Sydney-based Okendo has made a splash in this world by building out a popular customer reviews systems for Shopify sellers, but it’s aiming to expand its ambitions and tackle a much bigger problem with its first outside funding — helping brands scale the quality of their first-party data and loosen their reliance on tech advertising kingpins for customer acquisition and engagement.
“Most DTC brands are still very dependent on Big Tech,” CEO Matthew Goodman tells TechCrunch.
Gathering more customer review data directly from consumers has been the first part of the puzzle, with its product that helps brands manage and showcase customer ratings, reviews, user-generated media and product questions. Moving forward Okendo is looking to help firms manage more of the web of cross-channel customer data they have, standardizing it and allowing them to give customers a more personalized experience when they shop with them.
via Okendo
“Merchants have goals and want to better understand their customers,” Goodman says. “As soon as a brand reaches a certain level of scale they’re dealing with unwieldy data.”

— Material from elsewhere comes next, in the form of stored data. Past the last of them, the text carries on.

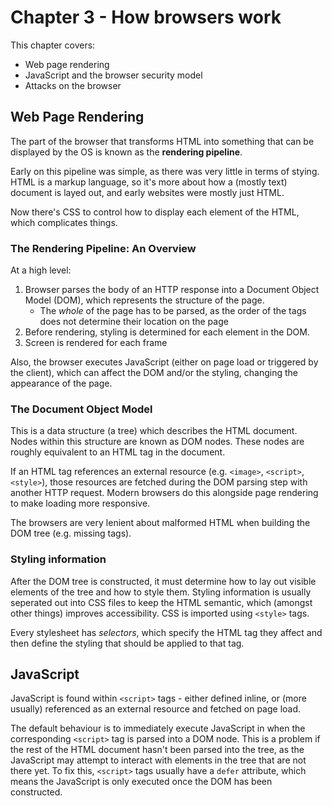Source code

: # Chapter 3 - How browsers work
This chapter covers:
- Web page rendering
- JavaScript and the browser security model
- Attacks on the browser

## Web Page Rendering
The part of the browser that transforms HTML into something that can be displayed by the OS is known
as the **rendering pipeline**.

Early on this pipeline was simple, as there was very little in terms of stying. HTML is a markup
language, so it's more about how a (mostly text) document is layed out, and early websites were
mostly just HTML.

Now there's CSS to control how to display each element of the HTML, which complicates things.

### The Rendering Pipeline: An Overview
At a high level:
1. Browser parses the body of an HTTP response into a Document Object Model (DOM), which represents
   the structure of the page.
   - The *whole* of the page has to be parsed, as the order of the tags does not determine their
     location on the page
2. Before rendering, styling is determined for each element in the DOM.
3. Screen is rendered for each frame

Also, the browser executes JavaScript (either on page load or triggered by the client), which can
affect the DOM and/or the styling, changing the appearance of the page.

### The Document Object Model
This is a data structure (a tree) which describes the HTML document. Nodes within this structure are
known as DOM nodes. These nodes are roughly equivalent to an HTML tag in the document.

If an HTML tag references an external resource (e.g. `<image>`, `<script>`, `<style>`), those
resources are fetched during the DOM parsing step with another HTTP request. Modern browsers do this
alongside page rendering to make loading more responsive.

The browsers are very lenient about malformed HTML when building the DOM tree (e.g. missing tags).

### Styling information
After the DOM tree is constructed, it must determine how to lay out visible elements of the tree and
how to style them. Styling information is usually seperated out into CSS files to keep the HTML
semantic, which (amongst other things) improves accessibility. CSS is imported using `<style>` tags.

Every stylesheet has *selectors*, which specify the HTML tag they affect and then define the styling
that should be applied to that tag.

## JavaScript
JavaScript is found within `<script>` tags - either defined inline, or (more usually) referenced as
an external resource and fetched on page load.

The default behaviour is to immediately execute JavaScript in when the corresponding `<script>` tag
is parsed into a DOM node. This is a problem if the rest of the HTML document hasn't been parsed
into the tree, as the JavaScript may attempt to interact with elements in the tree that are not
there yet. To fix this, `<script>` tags usually have a `defer` attribute, which means the JavaScript
is only executed once the DOM has been constructed.
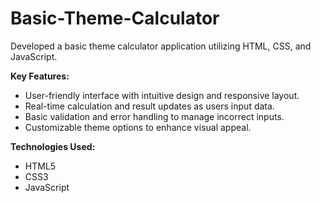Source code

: # Basic-Theme-Calculator
Developed a basic theme calculator application utilizing HTML, CSS, and JavaScript.

**Key Features:**

   - User-friendly interface with intuitive design and responsive layout.
   - Real-time calculation and result updates as users input data.
   - Basic validation and error handling to manage incorrect inputs.
   - Customizable theme options to enhance visual appeal.

**Technologies Used:**

   - HTML5
   - CSS3
   - JavaScript
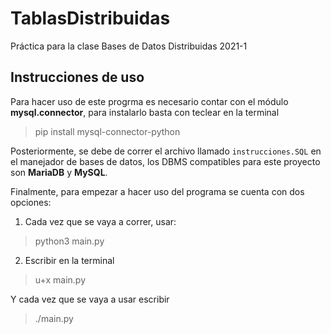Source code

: # TablasDistribuidas
Práctica para la clase Bases de Datos Distribuidas 2021-1


## Instrucciones de uso
Para hacer uso de este progrma es necesario contar con el módulo **mysql.connector**, para instalarlo basta con teclear en la terminal
> pip install mysql-connector-python

Posteriormente, se debe de correr el archivo llamado `instrucciones.SQL` en el manejador de bases de datos, los DBMS compatibles para este proyecto son **MariaDB** y **MySQL**. </br>

Finalmente, para empezar a hacer uso del programa se cuenta con dos opciones:
1. Cada vez que se vaya a correr, usar:
> python3 main.py
2. Escribir en la terminal 
> u+x main.py

Y cada vez que se vaya a usar escribir
> ./main.py


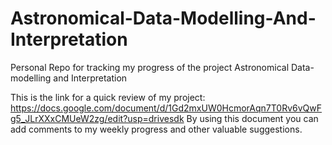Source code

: # Astronomical-Data-Modelling-And-Interpretation
Personal Repo for tracking my progress of the project Astronomical Data-modelling and Interpretation

This is the link for a quick review of my project: 
https://docs.google.com/document/d/1Gd2mxUW0HcmorAqn7T0Rv6vQwFg5_JLrXXxCMUeW2zg/edit?usp=drivesdk
By using this document you can add comments to my weekly progress and other valuable suggestions.
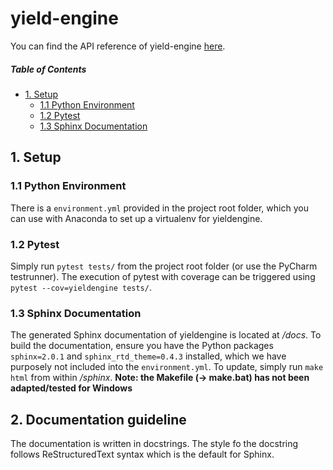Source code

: # yield-engine

You can find the API reference of yield-engine [here](https://git.sourceai.io/pages/schneider-joerg/yield-engine/).

##### Table of Contents  

<!-- TOC depthFrom:2 -->

- [1. Setup](#1-setup)
    - [1.1 Python Environment](#11-python-environment)
    - [1.2 Pytest](#12-pytest)
    - [1.3 Sphinx Documentation](#13-sphinx-documentation)

## 1. Setup
### 1.1 Python Environment
There is a `environment.yml` provided in the project root folder, which you can use with Anaconda to set up a virtualenv for yieldengine.
### 1.2 Pytest
Simply run `pytest tests/` from the project root folder (or use the PyCharm testrunner). The execution of pytest with coverage can be triggered using `pytest --cov=yieldengine tests/`.
### 1.3 Sphinx Documentation
The generated Sphinx documentation of yieldengine is located at _/docs_. To build the documentation, ensure you have the Python packages `sphinx=2.0.1` and `sphinx_rtd_theme=0.4.3` installed, which we have purposely not included into the `environment.yml`. To update, simply run `make html` from within _/sphinx_. **Note: the Makefile (-> make.bat) has not been adapted/tested for Windows**

## 2. Documentation guideline
The documentation is written in docstrings. 
The style fo the docstring follows ReStructuredText syntax which is the default for 
Sphinx.


 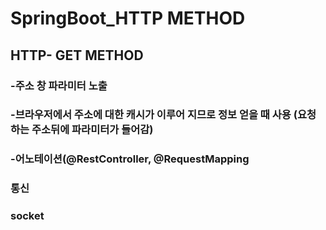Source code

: # SpringBoot_HTTP METHOD

## HTTP- GET METHOD
### -주소 창 파라미터 노출
### -브라우저에서 주소에 대한 캐시가 이루어 지므로 정보 얻을 때 사용 (요청하는 주소뒤에 파라미터가 들어감)
### -어노테이션(@RestController, @RequestMapping


### 통신 
###  socket 
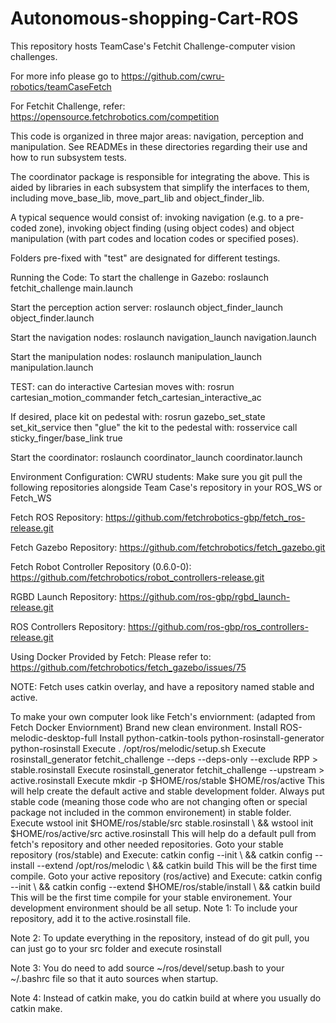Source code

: # Autonomous-shopping-Cart-ROS
This repository hosts TeamCase's Fetchit Challenge-computer vision challenges.

For more info please go to https://github.com/cwru-robotics/teamCaseFetch

For Fetchit Challenge, refer: https://opensource.fetchrobotics.com/competition

This code is organized in three major areas: navigation, perception and manipulation. See READMEs in these directories regarding their use and how to run subsystem tests.

The coordinator package is responsible for integrating the above. This is aided by libraries in each subsystem that simplify the interfaces to them, including move_base_lib, move_part_lib and object_finder_lib.

A typical sequence would consist of: invoking navigation (e.g. to a pre-coded zone), invoking object finding (using object codes) and object manipulation (with part codes and location codes or specified poses).

Folders pre-fixed with "test" are designated for different testings.

Running the Code:
To start the challenge in Gazebo: roslaunch fetchit_challenge main.launch

Start the perception action server: roslaunch object_finder_launch object_finder.launch

Start the navigation nodes: roslaunch navigation_launch navigation.launch

Start the manipulation nodes: roslaunch manipulation_launch manipulation.launch

TEST: can do interactive Cartesian moves with: rosrun cartesian_motion_commander fetch_cartesian_interactive_ac

If desired, place kit on pedestal with: rosrun gazebo_set_state set_kit_service then "glue" the kit to the pedestal with: rosservice call sticky_finger/base_link true

Start the coordinator: roslaunch coordinator_launch coordinator.launch

Environment Configuration:
CWRU students:
Make sure you git pull the following repositories alongside Team Case's repository in your ROS_WS or Fetch_WS

Fetch ROS Repository: https://github.com/fetchrobotics-gbp/fetch_ros-release.git

Fetch Gazebo Repository: https://github.com/fetchrobotics/fetch_gazebo.git

Fetch Robot Controller Repository (0.6.0-0): https://github.com/fetchrobotics/robot_controllers-release.git

RGBD Launch Repository: https://github.com/ros-gbp/rgbd_launch-release.git

ROS Controllers Repository: https://github.com/ros-gbp/ros_controllers-release.git

Using Docker Provided by Fetch:
Please refer to: https://github.com/fetchrobotics/fetch_gazebo/issues/75

NOTE: Fetch uses catkin overlay, and have a repository named stable and active.

To make your own computer look like Fetch's enviornment: (adapted from Fetch Docker Enviornment)
Brand new clean environment.
Install ROS-melodic-desktop-full
Install python-catkin-tools python-rosinstall-generator python-rosinstall
Execute . /opt/ros/melodic/setup.sh
Execute rosinstall_generator fetchit_challenge --deps --deps-only --exclude RPP > stable.rosinstall
Execute rosinstall_generator fetchit_challenge --upstream > active.rosinstall
Execute mkdir -p $HOME/ros/stable $HOME/ros/active This will help create the default active and stable development folder. Always put stable code (meaning those code who are not changing often or special package not included in the common environement) in stable folder.
Execute wstool init $HOME/ros/stable/src stable.rosinstall \ && wstool init $HOME/ros/active/src active.rosinstall This will help do a default pull from fetch's repository and other needed repositories.
Goto your stable repository (ros/stable) and Execute: catkin config --init \ && catkin config --install --extend /opt/ros/melodic \ && catkin build This will be the first time compile.
Goto your active repository (ros/active) and Execute: catkin config --init \ && catkin config --extend $HOME/ros/stable/install \ && catkin build This will be the first time compile for your stable environement.
Your development environment should be all setup.
Note 1: To include your repository, add it to the active.rosinstall file.

Note 2: To update everything in the repository, instead of do git pull, you can just go to your src folder and execute rosinstall <your repo src folder path> <your rosinstall file path>

Note 3: You do need to add source ~/ros/devel/setup.bash to your ~/.bashrc file so that it auto sources when startup.

Note 4: Instead of catkin make, you do catkin build at where you usually do catkin make.
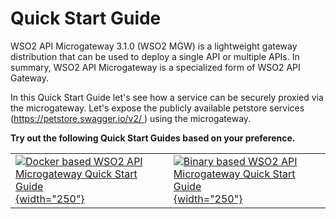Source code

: # Quick Start Guide

WSO2 API Microgateway 3.1.0 (WSO2 MGW) is a lightweight gateway distribution that can be used to deploy a single API or multiple APIs. In summary, WSO2 API Microgateway is a specialized form of WSO2 API Gateway.

In this Quick Start Guide let's see how a service can be securely proxied via the microgateway. Let's expose the publicly available petstore services (https://petstore.swagger.io/v2/ ) using the microgateway.

**Try out the following Quick Start Guides based on your preference.**

|                                                                                                                                                                                                  |                                                                                                                                                                                                  |
|--------------------------------------------------------------------------------------------------------------------------------------------------------------------------------------------------|--------------------------------------------------------------------------------------------------------------------------------------------------------------------------------------------------|
| [![Docker based WSO2 API Microgateway Quick Start Guide]({{base_path}}/assets/img/getting-started/docker-logo.png "Docker based WSO2 API Microgateway Quick Start Guide"){width="250"}](_Quick_Start_Guide_-_Docker_) | [![Binary based WSO2 API Microgateway Quick Start Guide]({{base_path}}/assets/img/getting-started/binary.png "Binary based WSO2 API Microgateway Quick Start Guide"){width="250"}](_Quick_Start_Guide_-_Binary_) |


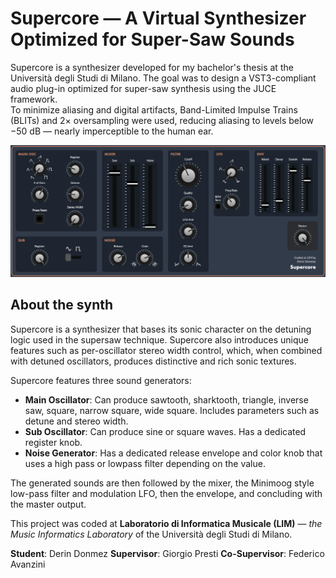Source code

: # Supercore — A Virtual Synthesizer Optimized for Super-Saw Sounds

Supercore is a synthesizer developed for my bachelor's thesis at the Università degli Studi di Milano.
The goal was to design a VST3-compliant audio plug-in optimized for super-saw synthesis using the JUCE framework.  
To minimize aliasing and digital artifacts, Band-Limited Impulse Trains (BLITs) and 2× oversampling were used, reducing aliasing to levels below −50 dB — nearly imperceptible to the human ear.

![Supercore GUI](/DemoSynth-supersawizzato/Resources/images/00GUI.png)

## About the synth

Supercore is a synthesizer that bases its sonic character on the detuning logic used in the supersaw technique. Supercore also introduces unique features such as per-oscillator stereo width control, which, when combined with detuned oscillators, produces distinctive and rich sonic textures.

Supercore features three sound generators: 
- **Main Oscillator**: Can produce sawtooth, sharktooth, triangle, inverse saw, square, narrow square, wide square. Includes parameters such as detune and stereo width.
- **Sub Oscillator**: Can produce sine or square waves. Has a dedicated register knob.
- **Noise Generator**: Has a dedicated release envelope and color knob that uses a high pass or lowpass filter depending on the value.

The generated sounds are then followed by the mixer, the Minimoog style low-pass filter and modulation LFO, then the envelope, and concluding with the master output.

This project was coded at **Laboratorio di Informatica Musicale (LIM)** — _the Music Informatics Laboratory_ of the Università degli Studi di Milano.

**Student**: Derin Donmez
**Supervisor**: Giorgio Presti
**Co-Supervisor**: Federico Avanzini
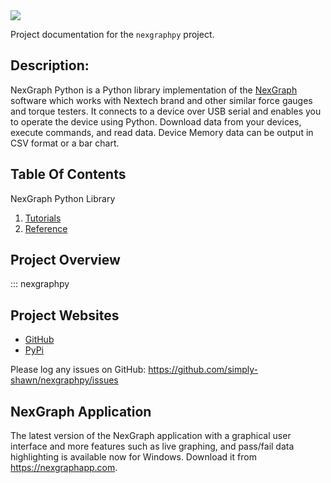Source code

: <span align="center">
<img src="https://python.nexgraphapp.com/assets/images/nexgraph-logo-wide.png">
</span><br />

Project documentation for the `nexgraphpy` project.

## Description:
NexGraph Python is a Python library implementation of the [NexGraph](https://nexgraphapp.com) software which works with Nextech brand and other similar force gauges and torque testers.  It connects to a device over USB serial and enables you to operate the device using Python. Download data from your devices, execute commands, and read data.  Device Memory data can be output in CSV format or a bar chart.

## Table Of Contents

NexGraph Python Library

1. [Tutorials](tutorials.md)
2. [Reference](reference.md)

## Project Overview

::: nexgraphpy

## Project Websites

- [GitHub](https://github.com/simply-shawn/nexgraphpy)
- [PyPi](https://pypi.org/project/nexgraphpy/)

Please log any issues on GitHub: <https://github.com/simply-shawn/nexgraphpy/issues>

## NexGraph Application
The latest version of the NexGraph application with a graphical user interface and more features such as live graphing, and pass/fail data highlighting is available now for Windows. Download it from <https://nexgraphapp.com>.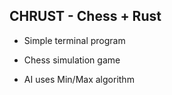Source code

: ## CHRUST - Chess + Rust

- Simple terminal program 

- Chess simulation game

- AI uses Min/Max algorithm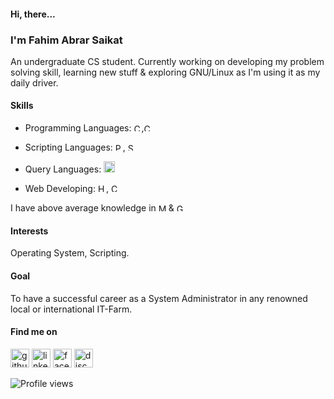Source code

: #### Hi, there...

### I'm Fahim Abrar Saikat 

An undergraduate CS student. Currently working on developing my  problem solving  skill, learning new stuff & exploring GNU/Linux as I'm using it as my daily driver.

#### Skills

- Programming Languages: <img src='https://cdn.jsdelivr.net/npm/simple-icons@3.0.1/icons/cplusplus.svg' alt='C++' height='12'>,<img src='https://cdn.jsdelivr.net/npm/simple-icons@3.0.1/icons/c.svg' alt='C' height='12'>

- Scripting Languages: <img src='https://cdn.jsdelivr.net/npm/simple-icons@3.0.1/icons/python.svg' alt='Python' height='12'>, <img src='https://cdn.jsdelivr.net/npm/simple-icons@3.0.1/icons/gnubash.svg' alt='Shell' height='12'>
- Query Languages: <img src='https://cdn.jsdelivr.net/npm/simple-icons@3.0.1/icons/mysql.svg' alt='MySQL' height='18'>
- Web Developing: <img src='https://cdn.jsdelivr.net/npm/simple-icons@3.0.1/icons/html5.svg' alt='HTML' height='13'>, <img src='https://cdn.jsdelivr.net/npm/simple-icons@3.0.1/icons/css3.svg' alt='CSS' height='13'>

I have above average knowledge in <img src='https://cdn.jsdelivr.net/npm/simple-icons@3.0.1/icons/windows.svg' alt='MS Windows' height='12'> & <img src='https://cdn.jsdelivr.net/npm/simple-icons@3.0.1/icons/linux.svg' alt='GNU/Linux' height='12'>

#### Interests

Operating System, Scripting.

#### Goal

To have a successful career as a System Administrator in any renowned local or international IT-Farm.

#### Find me on

[<img src='https://cdn.jsdelivr.net/npm/simple-icons@3.0.1/icons/github.svg' alt='github' height='30'>](https://github.com/fa-saikat)   [<img src='https://cdn.jsdelivr.net/npm/simple-icons@3.0.1/icons/linkedin.svg' alt='linkedin' height='30'>](https://www.linkedin.com/in/md-fahim-abrar-saikat-53024021b/)   [<img src='https://cdn.jsdelivr.net/npm/simple-icons@3.0.1/icons/facebook.svg' alt='facebook' height='30'>](https://www.facebook.com/KALPURUSH.34/)   [<img src='https://cdn.jsdelivr.net/npm/simple-icons@3.0.1/icons/discord.svg' alt='discord' height='30'>](_kalpurush_#8490)

![Profile views](https://gpvc.arturio.dev/fa-saikat)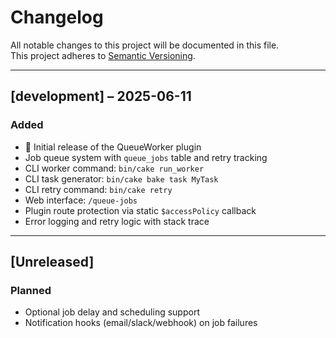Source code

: # Changelog

All notable changes to this project will be documented in this file.  
This project adheres to [Semantic Versioning](https://semver.org/).

---

## [development] – 2025-06-11

### Added
- 🎉 Initial release of the QueueWorker plugin
- Job queue system with `queue_jobs` table and retry tracking
- CLI worker command: `bin/cake run_worker`
- CLI task generator: `bin/cake bake task MyTask`
- CLI retry command: `bin/cake retry`
- Web interface: `/queue-jobs`
- Plugin route protection via static `$accessPolicy` callback
- Error logging and retry logic with stack trace

---

## [Unreleased]

### Planned
- Optional job delay and scheduling support
- Notification hooks (email/slack/webhook) on job failures
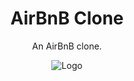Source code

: <h1 align="center">AirBnB Clone</h1>
<p align="center">An AirBnB clone.</p>

<p align="center">
  <img src="https://github.com/bdbaraban/AirBnB_clone_v2/blob/master/assets/logo.png"
	    alt="Logo">
</p>

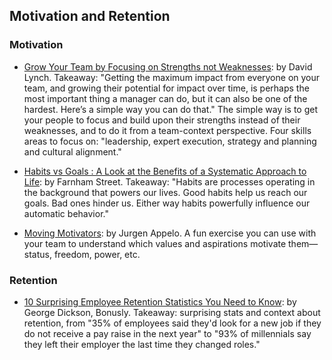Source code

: ## Motivation and Retention

### Motivation

- [Grow Your Team by Focusing on Strengths not Weaknesses](https://blog.intercom.com/grow-your-team-by-focusing-on-strengths-not-weaknesses/): by David Lynch. Takeaway: "Getting the maximum impact from everyone on your team, and growing their potential for impact over time, is perhaps the most important thing a manager can do, but it can also be one of the hardest. Here’s a simple way you can do that." The simple way is to get your people to focus and build upon their strengths instead of their weaknesses, and to do it from a team-context perspective. Four skills areas to focus on: "leadership, expert execution, strategy and planning and cultural alignment."

- [Habits vs Goals : A Look at the Benefits of a Systematic Approach to Life](https://www.farnamstreetblog.com/2017/06/habits-vs-goals/): by Farnham Street. Takeaway: "Habits are processes operating in the background that powers our lives. Good habits help us reach our goals. Bad ones hinder us. Either way habits powerfully influence our automatic behavior."

- [Moving Motivators](https://management30.com/practice/moving-motivators/): by Jurgen Appelo. A fun exercise you can use with your team to understand which values and aspirations motivate them—status, freedom, power, etc.

### Retention

- [10 Surprising Employee Retention Statistics You Need to Know](http://blog.bonus.ly/10-surprising-employee-retention-statistics-you-need-to-know): by George Dickson, Bonusly. Takeaway: surprising stats and context about retention, from "35% of employees said they'd look for a new job if they do not receive a pay raise in the next year" to "93% of millennials say they left their employer the last time they changed roles."
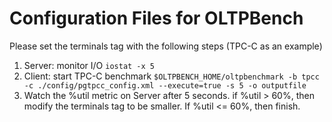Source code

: # Configuration Files for OLTPBench

Please set the terminals tag with the following steps (TPC-C as an example)

1. Server: monitor I/O `iostat -x 5` 
2. Client: start TPC-C benchmark `$OLTPBENCH_HOME/oltpbenchmark -b tpcc -c ./config/pgtpcc_config.xml --execute=true -s 5 -o outputfile` 
3. Watch the %util metric on Server after 5 seconds. if %util > 60%, then modify the terminals tag to be smaller. If %util <= 60%, then finish.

Goodman says that Apple’s App Tracking Transparency feature and Google’s pledge to end third-party cookie tracking has pushed some brands to get more serious about scaling their own data sets to insulate themselves from any sudden movements.
The company needs more coin in its coffers to take on the challenge, raising their first bout of funding since launching back in 2018. They’ve raised $5.3 million in seed funding, led by Index Ventures. 2020 was a big growth year for the startup, as e-commerce spending surged and sellers looked more thoughtfully at how they were scaling. The company tripled its ARR during the year and doubled its headcount. The bootstrapped company was profitable at the time of the raise, Goodman says.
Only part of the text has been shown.